■ Action item
Please return every line in the entries below with the word "compare" in it.

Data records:
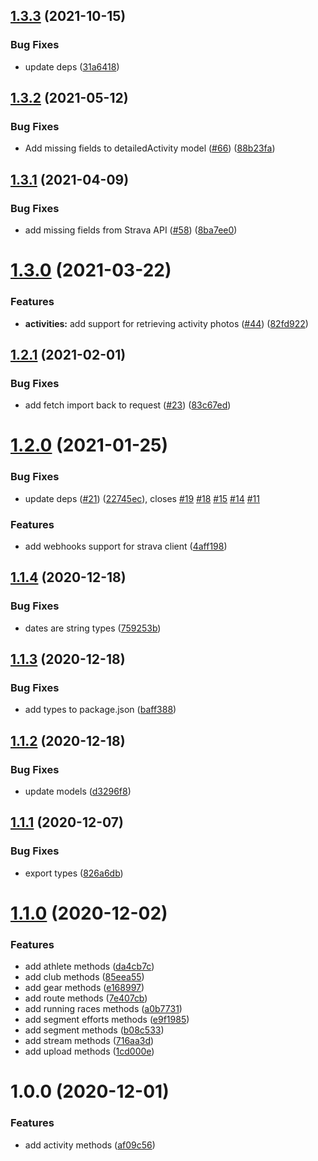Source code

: ## [1.3.3](https://github.com/rfoel/strava/compare/v1.3.2...v1.3.3) (2021-10-15)


### Bug Fixes

* update deps ([31a6418](https://github.com/rfoel/strava/commit/31a64185993a66f9392a6c106c7d1fd74deea5e8))

## [1.3.2](https://github.com/rfoel/strava/compare/v1.3.1...v1.3.2) (2021-05-12)


### Bug Fixes

* Add missing fields to detailedActivity model ([#66](https://github.com/rfoel/strava/issues/66)) ([88b23fa](https://github.com/rfoel/strava/commit/88b23fac4801b590db4afed026242e8d9f410440))

## [1.3.1](https://github.com/rfoel/strava/compare/v1.3.0...v1.3.1) (2021-04-09)


### Bug Fixes

* add missing fields from Strava API ([#58](https://github.com/rfoel/strava/issues/58)) ([8ba7ee0](https://github.com/rfoel/strava/commit/8ba7ee04c5a9681e581909618c8e161277bbf121))

# [1.3.0](https://github.com/rfoel/strava/compare/v1.2.1...v1.3.0) (2021-03-22)


### Features

* **activities:** add support for retrieving activity photos ([#44](https://github.com/rfoel/strava/issues/44)) ([82fd922](https://github.com/rfoel/strava/commit/82fd922c5ab1eb00c52fc3b936522ff4c27b10c9))

## [1.2.1](https://github.com/rfoel/strava/compare/v1.2.0...v1.2.1) (2021-02-01)


### Bug Fixes

* add fetch import back to request ([#23](https://github.com/rfoel/strava/issues/23)) ([83c67ed](https://github.com/rfoel/strava/commit/83c67ed3dd1cf49630de796bacbe15869d36a549))

# [1.2.0](https://github.com/rfoel/strava/compare/v1.1.4...v1.2.0) (2021-01-25)


### Bug Fixes

* update deps ([#21](https://github.com/rfoel/strava/issues/21)) ([22745ec](https://github.com/rfoel/strava/commit/22745ec6de296024defc6fccbabdf684ebe17963)), closes [#19](https://github.com/rfoel/strava/issues/19) [#18](https://github.com/rfoel/strava/issues/18) [#15](https://github.com/rfoel/strava/issues/15) [#14](https://github.com/rfoel/strava/issues/14) [#11](https://github.com/rfoel/strava/issues/11)


### Features

*  add webhooks support for strava client ([4aff198](https://github.com/rfoel/strava/commit/4aff19838370db891245fcea6f138c7e414b38fd))

## [1.1.4](https://github.com/rfoel/strava/compare/v1.1.3...v1.1.4) (2020-12-18)


### Bug Fixes

* dates are string types ([759253b](https://github.com/rfoel/strava/commit/759253b416a299f6ef63d7a2358cc4c73ef31585))

## [1.1.3](https://github.com/rfoel/strava/compare/v1.1.2...v1.1.3) (2020-12-18)


### Bug Fixes

* add types to package.json ([baff388](https://github.com/rfoel/strava/commit/baff3886127b80a544f791bbcd262528f19b9163))

## [1.1.2](https://github.com/rfoel/strava/compare/v1.1.1...v1.1.2) (2020-12-18)


### Bug Fixes

* update models ([d3296f8](https://github.com/rfoel/strava/commit/d3296f815c201d1acd21e7948491cf10a41274b0))

## [1.1.1](https://github.com/rfoel/strava/compare/v1.1.0...v1.1.1) (2020-12-07)


### Bug Fixes

* export types ([826a6db](https://github.com/rfoel/strava/commit/826a6db0fcc82151538e389b2c2e2fa2e05af77d))

# [1.1.0](https://github.com/rfoel/strava/compare/v1.0.0...v1.1.0) (2020-12-02)


### Features

* add athlete methods ([da4cb7c](https://github.com/rfoel/strava/commit/da4cb7cb36551b6578c2bd05164e13eb2695d6c0))
* add club methods ([85eea55](https://github.com/rfoel/strava/commit/85eea55559c67ee514092170ae54e70454224e4c))
* add gear methods ([e168997](https://github.com/rfoel/strava/commit/e16899734a9f120f14ca673117d89639ce90104a))
* add route methods ([7e407cb](https://github.com/rfoel/strava/commit/7e407cb1f2173920c5609f74e2827890cfa72e45))
* add running races methods ([a0b7731](https://github.com/rfoel/strava/commit/a0b7731165ba6ba341f7470d6ccfeb1e3dd44faf))
* add segment efforts methods ([e9f1985](https://github.com/rfoel/strava/commit/e9f1985c480df472cc8d068ee880da4604371c68))
* add segment methods ([b08c533](https://github.com/rfoel/strava/commit/b08c53397b2fe4de2465e34ff8a398e4effc8cfd))
* add stream methods ([716aa3d](https://github.com/rfoel/strava/commit/716aa3d4e94b4e6ea05b5f04e4e583d893d37973))
* add upload methods ([1cd000e](https://github.com/rfoel/strava/commit/1cd000e02891dd18862bad27ca35a72ae4e53223))

# 1.0.0 (2020-12-01)


### Features

* add activity methods ([af09c56](https://github.com/rfoel/strava/commit/af09c5654bea052614437662cc3e3216aa87033e))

■ Reply to the exercise
: ## [1.3.3](https://github.com/rfoel/strava/compare/v1.3.2...v1.3.3) (2021-10-15)
## [1.3.2](https://github.com/rfoel/strava/compare/v1.3.1...v1.3.2) (2021-05-12)
## [1.3.1](https://github.com/rfoel/strava/compare/v1.3.0...v1.3.1) (2021-04-09)
# [1.3.0](https://github.com/rfoel/strava/compare/v1.2.1...v1.3.0) (2021-03-22)
## [1.2.1](https://github.com/rfoel/strava/compare/v1.2.0...v1.2.1) (2021-02-01)
# [1.2.0](https://github.com/rfoel/strava/compare/v1.1.4...v1.2.0) (2021-01-25)
## [1.1.4](https://github.com/rfoel/strava/compare/v1.1.3...v1.1.4) (2020-12-18)
## [1.1.3](https://github.com/rfoel/strava/compare/v1.1.2...v1.1.3) (2020-12-18)
## [1.1.2](https://github.com/rfoel/strava/compare/v1.1.1...v1.1.2) (2020-12-18)
## [1.1.1](https://github.com/rfoel/strava/compare/v1.1.0...v1.1.1) (2020-12-07)
# [1.1.0](https://github.com/rfoel/strava/compare/v1.0.0...v1.1.0) (2020-12-02)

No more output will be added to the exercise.